What is expected =
What is the number of lines in the following data that contain "NextScript"? Answer with the number alone.

Available data =
'''

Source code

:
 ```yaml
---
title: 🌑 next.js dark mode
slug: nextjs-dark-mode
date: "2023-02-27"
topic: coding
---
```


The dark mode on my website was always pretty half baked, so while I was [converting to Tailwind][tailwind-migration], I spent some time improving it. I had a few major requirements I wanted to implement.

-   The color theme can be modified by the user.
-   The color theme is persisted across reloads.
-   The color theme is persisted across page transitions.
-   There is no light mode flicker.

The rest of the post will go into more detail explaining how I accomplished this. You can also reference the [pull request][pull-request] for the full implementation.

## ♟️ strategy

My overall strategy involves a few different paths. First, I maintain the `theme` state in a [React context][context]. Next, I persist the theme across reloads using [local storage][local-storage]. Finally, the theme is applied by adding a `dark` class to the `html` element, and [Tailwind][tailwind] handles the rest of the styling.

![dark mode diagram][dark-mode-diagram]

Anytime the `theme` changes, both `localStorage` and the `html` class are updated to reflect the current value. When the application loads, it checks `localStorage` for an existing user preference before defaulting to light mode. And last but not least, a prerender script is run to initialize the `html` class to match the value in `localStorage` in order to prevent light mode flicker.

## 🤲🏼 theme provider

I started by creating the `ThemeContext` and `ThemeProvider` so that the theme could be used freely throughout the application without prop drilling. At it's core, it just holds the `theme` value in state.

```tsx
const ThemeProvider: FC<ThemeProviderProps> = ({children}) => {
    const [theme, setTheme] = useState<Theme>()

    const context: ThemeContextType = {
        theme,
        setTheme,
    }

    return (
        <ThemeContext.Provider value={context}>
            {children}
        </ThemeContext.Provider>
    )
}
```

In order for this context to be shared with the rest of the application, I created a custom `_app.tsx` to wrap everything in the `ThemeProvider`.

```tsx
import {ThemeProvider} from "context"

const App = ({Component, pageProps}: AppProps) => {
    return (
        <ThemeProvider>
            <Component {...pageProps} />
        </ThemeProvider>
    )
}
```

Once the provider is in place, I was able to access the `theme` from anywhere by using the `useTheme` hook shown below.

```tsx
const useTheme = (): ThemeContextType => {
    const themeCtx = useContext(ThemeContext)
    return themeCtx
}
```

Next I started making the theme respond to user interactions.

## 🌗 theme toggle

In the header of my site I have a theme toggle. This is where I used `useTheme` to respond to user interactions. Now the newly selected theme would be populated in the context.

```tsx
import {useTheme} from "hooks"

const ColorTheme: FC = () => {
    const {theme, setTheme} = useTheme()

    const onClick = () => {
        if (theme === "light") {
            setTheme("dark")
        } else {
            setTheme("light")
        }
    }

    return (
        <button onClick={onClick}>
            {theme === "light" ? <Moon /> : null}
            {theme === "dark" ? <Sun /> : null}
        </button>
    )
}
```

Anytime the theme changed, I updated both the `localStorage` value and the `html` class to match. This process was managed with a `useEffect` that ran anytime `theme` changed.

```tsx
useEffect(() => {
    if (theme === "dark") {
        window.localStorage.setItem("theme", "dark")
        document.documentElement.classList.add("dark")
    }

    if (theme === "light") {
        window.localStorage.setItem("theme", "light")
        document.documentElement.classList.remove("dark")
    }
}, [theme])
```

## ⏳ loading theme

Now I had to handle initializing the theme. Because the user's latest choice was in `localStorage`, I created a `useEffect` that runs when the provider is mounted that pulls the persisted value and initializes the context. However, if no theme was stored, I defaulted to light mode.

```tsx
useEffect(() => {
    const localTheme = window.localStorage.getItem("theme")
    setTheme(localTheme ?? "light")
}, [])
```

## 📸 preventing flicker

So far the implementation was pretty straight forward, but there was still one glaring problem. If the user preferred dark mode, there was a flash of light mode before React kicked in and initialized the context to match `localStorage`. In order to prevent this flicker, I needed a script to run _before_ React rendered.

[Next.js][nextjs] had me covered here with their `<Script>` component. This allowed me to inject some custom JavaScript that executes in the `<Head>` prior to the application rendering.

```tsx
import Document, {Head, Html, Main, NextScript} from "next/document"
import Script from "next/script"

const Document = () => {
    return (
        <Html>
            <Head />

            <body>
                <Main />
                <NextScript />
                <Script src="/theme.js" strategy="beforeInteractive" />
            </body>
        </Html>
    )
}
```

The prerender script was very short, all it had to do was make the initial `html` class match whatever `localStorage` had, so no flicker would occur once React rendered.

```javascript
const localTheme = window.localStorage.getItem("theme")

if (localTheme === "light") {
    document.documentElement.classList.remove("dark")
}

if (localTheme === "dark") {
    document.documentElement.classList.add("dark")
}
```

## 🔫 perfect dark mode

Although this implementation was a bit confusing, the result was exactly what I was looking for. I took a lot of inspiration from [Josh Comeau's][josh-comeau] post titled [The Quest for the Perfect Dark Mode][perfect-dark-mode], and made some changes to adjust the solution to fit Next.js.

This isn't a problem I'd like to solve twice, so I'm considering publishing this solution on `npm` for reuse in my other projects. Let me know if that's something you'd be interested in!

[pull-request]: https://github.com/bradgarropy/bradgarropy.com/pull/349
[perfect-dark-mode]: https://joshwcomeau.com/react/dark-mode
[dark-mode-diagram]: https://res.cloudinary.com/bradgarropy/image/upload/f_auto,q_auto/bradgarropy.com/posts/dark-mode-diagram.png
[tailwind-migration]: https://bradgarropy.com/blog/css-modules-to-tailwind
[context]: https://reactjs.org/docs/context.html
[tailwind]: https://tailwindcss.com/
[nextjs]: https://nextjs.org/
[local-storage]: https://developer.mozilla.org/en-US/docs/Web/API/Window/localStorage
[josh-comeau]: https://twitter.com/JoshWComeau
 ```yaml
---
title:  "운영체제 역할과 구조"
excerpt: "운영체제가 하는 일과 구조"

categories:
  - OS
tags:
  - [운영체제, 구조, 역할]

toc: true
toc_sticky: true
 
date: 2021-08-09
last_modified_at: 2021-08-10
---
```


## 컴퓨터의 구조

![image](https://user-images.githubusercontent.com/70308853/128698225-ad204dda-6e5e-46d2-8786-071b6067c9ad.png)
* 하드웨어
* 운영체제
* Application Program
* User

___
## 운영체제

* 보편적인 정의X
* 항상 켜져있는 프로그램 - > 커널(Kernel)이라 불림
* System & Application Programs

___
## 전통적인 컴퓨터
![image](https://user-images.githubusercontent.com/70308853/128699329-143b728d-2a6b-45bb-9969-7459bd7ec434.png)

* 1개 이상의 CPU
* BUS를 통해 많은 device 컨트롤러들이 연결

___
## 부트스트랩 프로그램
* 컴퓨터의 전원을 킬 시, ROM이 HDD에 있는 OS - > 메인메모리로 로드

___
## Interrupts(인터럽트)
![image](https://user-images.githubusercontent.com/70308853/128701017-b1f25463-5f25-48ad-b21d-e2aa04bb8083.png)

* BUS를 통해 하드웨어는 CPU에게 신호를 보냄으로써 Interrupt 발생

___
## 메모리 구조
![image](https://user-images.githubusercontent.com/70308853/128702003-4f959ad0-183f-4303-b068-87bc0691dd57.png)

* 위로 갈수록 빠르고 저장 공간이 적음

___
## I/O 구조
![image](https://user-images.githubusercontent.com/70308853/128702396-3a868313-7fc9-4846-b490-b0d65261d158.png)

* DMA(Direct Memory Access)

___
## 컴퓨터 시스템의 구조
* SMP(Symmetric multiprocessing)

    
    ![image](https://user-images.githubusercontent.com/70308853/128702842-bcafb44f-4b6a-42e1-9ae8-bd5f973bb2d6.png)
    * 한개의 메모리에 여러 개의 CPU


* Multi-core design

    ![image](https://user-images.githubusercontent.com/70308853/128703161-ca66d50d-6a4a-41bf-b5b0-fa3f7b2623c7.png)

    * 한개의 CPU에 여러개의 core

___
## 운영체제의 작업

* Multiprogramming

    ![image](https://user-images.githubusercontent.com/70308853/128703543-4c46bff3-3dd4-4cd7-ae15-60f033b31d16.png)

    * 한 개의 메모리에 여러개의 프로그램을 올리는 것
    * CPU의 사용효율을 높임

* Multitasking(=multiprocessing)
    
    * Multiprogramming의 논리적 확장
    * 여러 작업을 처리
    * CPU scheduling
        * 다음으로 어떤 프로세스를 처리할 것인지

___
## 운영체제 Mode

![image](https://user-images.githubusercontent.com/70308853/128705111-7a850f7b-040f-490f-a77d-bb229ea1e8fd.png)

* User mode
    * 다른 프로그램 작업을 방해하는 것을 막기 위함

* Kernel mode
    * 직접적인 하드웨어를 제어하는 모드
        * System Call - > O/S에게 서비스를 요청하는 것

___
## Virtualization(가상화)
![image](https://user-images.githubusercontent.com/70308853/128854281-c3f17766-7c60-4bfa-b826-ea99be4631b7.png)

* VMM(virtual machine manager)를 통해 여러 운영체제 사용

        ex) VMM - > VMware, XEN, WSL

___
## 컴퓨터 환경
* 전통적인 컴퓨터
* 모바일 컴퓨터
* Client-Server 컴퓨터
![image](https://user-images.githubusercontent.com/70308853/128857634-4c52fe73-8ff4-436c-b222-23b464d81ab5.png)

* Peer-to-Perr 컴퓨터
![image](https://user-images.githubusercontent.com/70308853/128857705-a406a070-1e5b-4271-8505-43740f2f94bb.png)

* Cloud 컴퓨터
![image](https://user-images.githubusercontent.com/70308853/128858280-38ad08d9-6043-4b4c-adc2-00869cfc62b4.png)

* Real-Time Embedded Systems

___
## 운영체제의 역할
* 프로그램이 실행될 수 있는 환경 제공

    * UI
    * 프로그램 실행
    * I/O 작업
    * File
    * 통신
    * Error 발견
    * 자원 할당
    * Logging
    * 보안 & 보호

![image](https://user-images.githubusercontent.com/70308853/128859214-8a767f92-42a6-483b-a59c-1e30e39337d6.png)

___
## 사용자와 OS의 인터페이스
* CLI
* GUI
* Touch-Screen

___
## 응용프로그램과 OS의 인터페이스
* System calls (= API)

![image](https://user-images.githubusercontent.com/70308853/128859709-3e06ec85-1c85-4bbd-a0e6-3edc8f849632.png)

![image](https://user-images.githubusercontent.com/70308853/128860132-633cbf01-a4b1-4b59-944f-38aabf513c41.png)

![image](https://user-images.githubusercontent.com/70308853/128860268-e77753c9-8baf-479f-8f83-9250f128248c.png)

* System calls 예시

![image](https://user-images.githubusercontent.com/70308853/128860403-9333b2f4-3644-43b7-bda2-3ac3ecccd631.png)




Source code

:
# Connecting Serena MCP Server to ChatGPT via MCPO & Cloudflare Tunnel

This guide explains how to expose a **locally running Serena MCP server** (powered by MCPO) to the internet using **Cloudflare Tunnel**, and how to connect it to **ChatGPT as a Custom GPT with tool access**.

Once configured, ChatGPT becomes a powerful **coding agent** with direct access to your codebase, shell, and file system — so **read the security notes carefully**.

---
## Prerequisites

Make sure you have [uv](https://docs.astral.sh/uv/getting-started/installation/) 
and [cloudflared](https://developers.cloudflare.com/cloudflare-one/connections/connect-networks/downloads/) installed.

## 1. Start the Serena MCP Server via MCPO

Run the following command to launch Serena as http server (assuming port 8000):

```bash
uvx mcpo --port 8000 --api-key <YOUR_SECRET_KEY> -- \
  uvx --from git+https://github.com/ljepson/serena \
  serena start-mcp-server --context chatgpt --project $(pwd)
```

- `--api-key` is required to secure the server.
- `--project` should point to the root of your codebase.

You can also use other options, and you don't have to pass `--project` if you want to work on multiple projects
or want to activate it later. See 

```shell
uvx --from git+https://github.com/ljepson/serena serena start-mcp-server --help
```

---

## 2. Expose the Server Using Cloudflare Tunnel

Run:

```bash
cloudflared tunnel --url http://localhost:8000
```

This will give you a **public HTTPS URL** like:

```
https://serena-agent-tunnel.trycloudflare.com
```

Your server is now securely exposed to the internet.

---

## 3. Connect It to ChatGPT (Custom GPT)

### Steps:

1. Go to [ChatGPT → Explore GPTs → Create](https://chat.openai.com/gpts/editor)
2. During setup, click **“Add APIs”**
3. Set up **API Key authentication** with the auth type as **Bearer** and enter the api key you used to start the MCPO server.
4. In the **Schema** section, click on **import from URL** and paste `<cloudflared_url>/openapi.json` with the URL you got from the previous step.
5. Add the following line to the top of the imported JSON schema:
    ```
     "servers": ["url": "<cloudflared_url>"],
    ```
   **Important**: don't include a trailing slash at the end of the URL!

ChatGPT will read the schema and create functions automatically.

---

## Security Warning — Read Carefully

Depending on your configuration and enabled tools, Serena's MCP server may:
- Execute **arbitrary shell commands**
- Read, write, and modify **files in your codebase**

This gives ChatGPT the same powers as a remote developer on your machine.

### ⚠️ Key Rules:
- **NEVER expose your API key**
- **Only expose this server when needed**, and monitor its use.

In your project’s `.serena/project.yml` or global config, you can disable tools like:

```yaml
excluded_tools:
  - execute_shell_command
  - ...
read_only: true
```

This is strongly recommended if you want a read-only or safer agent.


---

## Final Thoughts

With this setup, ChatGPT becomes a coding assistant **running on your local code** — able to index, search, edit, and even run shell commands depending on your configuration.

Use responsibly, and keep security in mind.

'''

Task output =
2